Open jjacobson95 opened 1 week ago
Do we know what drugs are causing this?
Out of this small list (the 6 errors above were all of the errors that the validation script found), only two could be found through this simple search.
Both mapped to the same drug: SMI_54937 , Pubchem ID 581 which can be found on pubchem. The values are not seen as identifiers here.
Here is the REST call for that compound (according to the pubchem_retrieval.py script): https://pubchem.ncbi.nlm.nih.gov/rest/pug/compound/CID/581/synonyms/JSON I dont see those coming up as chem_names.
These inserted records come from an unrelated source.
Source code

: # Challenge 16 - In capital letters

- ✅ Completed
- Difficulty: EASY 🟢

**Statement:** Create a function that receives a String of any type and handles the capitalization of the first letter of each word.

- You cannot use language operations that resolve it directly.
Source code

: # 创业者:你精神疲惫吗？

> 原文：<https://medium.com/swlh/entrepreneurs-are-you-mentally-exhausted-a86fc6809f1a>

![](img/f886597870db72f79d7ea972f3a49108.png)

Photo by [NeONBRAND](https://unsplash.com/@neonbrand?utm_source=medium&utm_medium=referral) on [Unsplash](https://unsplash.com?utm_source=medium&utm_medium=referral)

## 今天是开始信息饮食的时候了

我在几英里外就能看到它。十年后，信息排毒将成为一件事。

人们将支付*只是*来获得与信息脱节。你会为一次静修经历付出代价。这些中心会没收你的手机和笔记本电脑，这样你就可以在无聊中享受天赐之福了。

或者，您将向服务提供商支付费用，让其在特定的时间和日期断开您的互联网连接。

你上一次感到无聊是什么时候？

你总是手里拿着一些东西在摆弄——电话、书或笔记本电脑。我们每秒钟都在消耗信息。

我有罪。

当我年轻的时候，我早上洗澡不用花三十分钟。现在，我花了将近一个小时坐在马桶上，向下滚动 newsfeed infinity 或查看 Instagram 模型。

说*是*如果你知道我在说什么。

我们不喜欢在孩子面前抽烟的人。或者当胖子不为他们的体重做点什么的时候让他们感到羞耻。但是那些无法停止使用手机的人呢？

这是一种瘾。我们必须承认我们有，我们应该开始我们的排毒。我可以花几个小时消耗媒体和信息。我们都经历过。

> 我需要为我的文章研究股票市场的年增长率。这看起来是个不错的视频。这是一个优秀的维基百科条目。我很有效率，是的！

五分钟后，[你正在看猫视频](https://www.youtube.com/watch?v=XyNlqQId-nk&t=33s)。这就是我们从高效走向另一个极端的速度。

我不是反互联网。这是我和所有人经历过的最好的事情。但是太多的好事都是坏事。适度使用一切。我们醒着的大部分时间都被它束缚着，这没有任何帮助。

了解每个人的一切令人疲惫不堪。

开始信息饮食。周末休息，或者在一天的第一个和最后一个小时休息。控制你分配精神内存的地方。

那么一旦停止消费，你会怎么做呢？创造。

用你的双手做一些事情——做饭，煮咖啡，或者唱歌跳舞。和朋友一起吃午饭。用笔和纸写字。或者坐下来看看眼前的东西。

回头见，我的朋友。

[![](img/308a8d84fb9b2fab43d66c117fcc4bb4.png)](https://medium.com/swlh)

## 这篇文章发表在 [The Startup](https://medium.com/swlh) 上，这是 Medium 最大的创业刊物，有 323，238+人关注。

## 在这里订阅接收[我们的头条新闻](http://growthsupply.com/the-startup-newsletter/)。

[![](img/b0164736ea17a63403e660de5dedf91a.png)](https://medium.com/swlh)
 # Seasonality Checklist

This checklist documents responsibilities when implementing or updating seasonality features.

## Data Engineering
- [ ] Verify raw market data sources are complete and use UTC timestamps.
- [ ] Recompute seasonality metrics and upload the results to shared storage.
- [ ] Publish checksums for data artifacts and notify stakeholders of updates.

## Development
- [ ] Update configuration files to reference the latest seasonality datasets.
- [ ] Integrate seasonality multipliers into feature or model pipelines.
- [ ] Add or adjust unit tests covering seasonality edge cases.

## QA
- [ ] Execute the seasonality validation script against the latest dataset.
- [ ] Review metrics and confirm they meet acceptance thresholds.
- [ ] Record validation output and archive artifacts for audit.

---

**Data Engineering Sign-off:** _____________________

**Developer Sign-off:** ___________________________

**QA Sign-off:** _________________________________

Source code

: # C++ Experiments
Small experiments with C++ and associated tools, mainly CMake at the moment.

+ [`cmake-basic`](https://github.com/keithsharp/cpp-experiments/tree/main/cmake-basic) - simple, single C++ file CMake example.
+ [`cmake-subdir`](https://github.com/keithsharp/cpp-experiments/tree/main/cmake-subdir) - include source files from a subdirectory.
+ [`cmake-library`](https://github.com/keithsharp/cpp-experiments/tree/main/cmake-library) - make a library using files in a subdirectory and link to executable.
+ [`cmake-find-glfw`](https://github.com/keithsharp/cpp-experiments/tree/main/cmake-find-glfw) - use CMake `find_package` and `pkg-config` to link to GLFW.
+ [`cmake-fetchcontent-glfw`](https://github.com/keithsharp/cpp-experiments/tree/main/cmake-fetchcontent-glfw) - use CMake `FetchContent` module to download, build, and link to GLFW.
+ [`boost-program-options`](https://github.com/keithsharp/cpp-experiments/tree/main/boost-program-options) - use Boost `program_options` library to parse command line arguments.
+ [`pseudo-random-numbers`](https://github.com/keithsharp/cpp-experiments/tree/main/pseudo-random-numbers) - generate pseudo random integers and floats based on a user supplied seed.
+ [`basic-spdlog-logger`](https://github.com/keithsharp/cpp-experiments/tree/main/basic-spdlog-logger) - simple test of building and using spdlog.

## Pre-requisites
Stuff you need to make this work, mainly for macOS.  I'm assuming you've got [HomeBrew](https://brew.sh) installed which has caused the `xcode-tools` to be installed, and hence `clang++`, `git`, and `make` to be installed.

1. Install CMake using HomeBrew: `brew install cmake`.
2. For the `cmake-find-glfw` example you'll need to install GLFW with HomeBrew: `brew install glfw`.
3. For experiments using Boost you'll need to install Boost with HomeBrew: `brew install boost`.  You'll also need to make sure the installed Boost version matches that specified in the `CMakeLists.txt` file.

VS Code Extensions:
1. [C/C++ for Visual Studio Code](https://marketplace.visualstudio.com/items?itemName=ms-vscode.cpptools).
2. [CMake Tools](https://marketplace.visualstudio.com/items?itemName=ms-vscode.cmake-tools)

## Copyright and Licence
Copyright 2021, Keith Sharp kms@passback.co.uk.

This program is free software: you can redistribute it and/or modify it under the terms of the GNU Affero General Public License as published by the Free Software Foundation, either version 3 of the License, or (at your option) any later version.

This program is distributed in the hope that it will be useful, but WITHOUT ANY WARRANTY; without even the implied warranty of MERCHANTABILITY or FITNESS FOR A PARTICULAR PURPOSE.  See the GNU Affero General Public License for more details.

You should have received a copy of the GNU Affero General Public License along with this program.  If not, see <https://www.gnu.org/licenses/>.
I think these are somehow missed by the pubchem call and instead get added as NSC identifiers, but without the 'NSC' prefix. https://github.com/PNNL-CompBio/coderdata/blob/4025953f73d1285c6016166d8e87ad537652024c/build/broad_sanger/03a-nci60Drugs.py#L92
I have been working on the schema checker and the previous errors were truncated. This issue is also in the other datasets that use these drug. This may help with tracking down the issue.
[ERROR] [/tmp/prism_drugs.tsv/19740] 4e+96 is not of type 'string', 'null' in /chem_name
[ERROR] [/tmp/prism_drugs.tsv/50270] 5052 is not of type 'string', 'null' in /chem_name
[ERROR] [/tmp/prism_drugs.tsv/50305] 138061 is not of type 'string', 'null' in /chem_name
[ERROR] [/tmp/gdscv1_drugs.tsv/5103] 4e+96 is not of type 'string', 'null' in /chem_name
The validation script is finding several errors in the NCI60 chem_name column in the drugs file. (This currently translates to be in broad_sanger_drugs.tsv)